Venezuelan socialist head of state Nicolás Maduro has recalled his nation’s ambassador to neighboring Guyana after statements by the latter government that Venezuela was excessively intruding into Guyanese maritime territory.
Accusing Guyanese President David Granger of “vomit”-inducing statements, Maduro urged the international community to support a Venezuelan takeover of Guyanese Caribbean waters.
“It takes a lot of patience to process, digest and not vomit when one reads and hears the statements against Venezuela… by the current president (of Guyana),” Maduro said in a speech to the national legislature, announcing his decision to recall the ambassador to Guyana.
Maduro has also ordered a full review of Venezuelan relations with Guyana. Granger, he claimed, was participating in a “grave campaign to promote hatred, distrust, [and] negative elements regarding the character of the Venezuelan being and his history and the libertarian tradition of the people of Bolívar.” “There is a political, diplomatic, media, and economic operation against Venezuela to implant in our region a tenacious operation seeking high-intensity conflicts,” he alleged.

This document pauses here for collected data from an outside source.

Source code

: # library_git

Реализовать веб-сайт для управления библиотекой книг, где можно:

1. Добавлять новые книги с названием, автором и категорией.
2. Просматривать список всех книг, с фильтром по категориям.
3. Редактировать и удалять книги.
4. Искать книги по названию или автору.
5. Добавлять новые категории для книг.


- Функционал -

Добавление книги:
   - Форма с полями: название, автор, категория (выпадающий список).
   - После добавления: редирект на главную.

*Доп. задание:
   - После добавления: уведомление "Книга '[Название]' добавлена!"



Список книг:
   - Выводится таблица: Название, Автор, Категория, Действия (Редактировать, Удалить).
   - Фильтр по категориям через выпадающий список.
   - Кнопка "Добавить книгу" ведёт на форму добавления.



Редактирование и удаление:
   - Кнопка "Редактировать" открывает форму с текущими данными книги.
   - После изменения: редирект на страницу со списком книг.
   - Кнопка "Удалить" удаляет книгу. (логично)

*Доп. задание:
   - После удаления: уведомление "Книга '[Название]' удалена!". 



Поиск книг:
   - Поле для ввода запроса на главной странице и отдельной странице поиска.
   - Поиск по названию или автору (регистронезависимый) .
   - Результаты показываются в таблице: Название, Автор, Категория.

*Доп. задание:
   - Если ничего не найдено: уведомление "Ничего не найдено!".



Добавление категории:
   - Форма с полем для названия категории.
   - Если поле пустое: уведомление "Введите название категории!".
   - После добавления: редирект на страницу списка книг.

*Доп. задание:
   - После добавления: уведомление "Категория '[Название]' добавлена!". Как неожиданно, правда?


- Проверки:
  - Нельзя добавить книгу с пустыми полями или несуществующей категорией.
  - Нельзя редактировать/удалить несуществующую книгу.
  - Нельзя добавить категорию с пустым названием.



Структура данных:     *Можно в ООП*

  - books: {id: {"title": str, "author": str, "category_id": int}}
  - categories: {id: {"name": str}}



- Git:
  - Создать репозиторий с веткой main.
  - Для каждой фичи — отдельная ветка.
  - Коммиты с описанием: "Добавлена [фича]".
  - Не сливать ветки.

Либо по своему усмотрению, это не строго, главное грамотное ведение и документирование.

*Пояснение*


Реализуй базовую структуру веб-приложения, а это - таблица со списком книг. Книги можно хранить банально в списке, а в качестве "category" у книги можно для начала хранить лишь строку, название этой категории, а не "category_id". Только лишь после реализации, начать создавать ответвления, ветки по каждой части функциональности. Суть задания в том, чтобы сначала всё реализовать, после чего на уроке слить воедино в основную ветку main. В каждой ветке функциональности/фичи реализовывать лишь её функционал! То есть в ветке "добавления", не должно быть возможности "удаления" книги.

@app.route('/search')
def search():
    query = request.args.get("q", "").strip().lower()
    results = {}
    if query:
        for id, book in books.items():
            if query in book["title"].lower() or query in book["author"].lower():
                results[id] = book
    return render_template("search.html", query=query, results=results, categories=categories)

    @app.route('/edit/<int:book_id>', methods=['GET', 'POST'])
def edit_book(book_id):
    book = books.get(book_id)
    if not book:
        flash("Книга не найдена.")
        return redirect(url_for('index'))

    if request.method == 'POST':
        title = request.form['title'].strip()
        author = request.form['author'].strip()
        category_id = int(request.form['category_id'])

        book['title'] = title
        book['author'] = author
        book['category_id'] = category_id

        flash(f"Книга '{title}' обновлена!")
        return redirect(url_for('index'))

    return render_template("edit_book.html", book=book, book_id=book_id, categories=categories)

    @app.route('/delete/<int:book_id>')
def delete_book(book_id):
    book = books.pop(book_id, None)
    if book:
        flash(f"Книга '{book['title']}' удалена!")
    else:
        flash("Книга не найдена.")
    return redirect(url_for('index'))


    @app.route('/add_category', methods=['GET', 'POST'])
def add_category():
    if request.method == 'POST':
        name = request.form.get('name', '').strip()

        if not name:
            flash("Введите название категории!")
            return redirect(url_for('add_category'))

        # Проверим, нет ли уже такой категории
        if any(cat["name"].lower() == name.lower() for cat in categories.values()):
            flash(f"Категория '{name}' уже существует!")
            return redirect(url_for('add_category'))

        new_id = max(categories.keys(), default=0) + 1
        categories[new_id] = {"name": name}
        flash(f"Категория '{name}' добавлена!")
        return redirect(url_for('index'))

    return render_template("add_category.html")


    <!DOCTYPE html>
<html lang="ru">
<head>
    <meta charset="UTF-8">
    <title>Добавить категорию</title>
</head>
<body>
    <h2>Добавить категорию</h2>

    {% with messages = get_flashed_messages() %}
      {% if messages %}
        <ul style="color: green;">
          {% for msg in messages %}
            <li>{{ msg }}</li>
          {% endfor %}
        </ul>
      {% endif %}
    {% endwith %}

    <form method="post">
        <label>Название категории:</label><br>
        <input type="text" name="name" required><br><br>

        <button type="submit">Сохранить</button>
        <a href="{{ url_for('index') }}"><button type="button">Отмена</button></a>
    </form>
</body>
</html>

Guyana’s offending action appears to be business dealings with oil companies, particularly Exxon Mobil Corp, in the Essequibo, a region traditionally belonging to Guyana that Maduro’s government has recently begun to claim as its own. The Guyanese government, anticipating further pushback from Venezuela, has involved the Caribbean Community (Caricom) in the dispute; Foreign Relations Minister Carl Greenidge requested support from other Caribbean nations at the group’s annual summit this week. “Caricom has, after looking at the issue, lent support to Guyana to ensure that Venezuela respects international treaties and boundaries,” Greenidge noted after the summit.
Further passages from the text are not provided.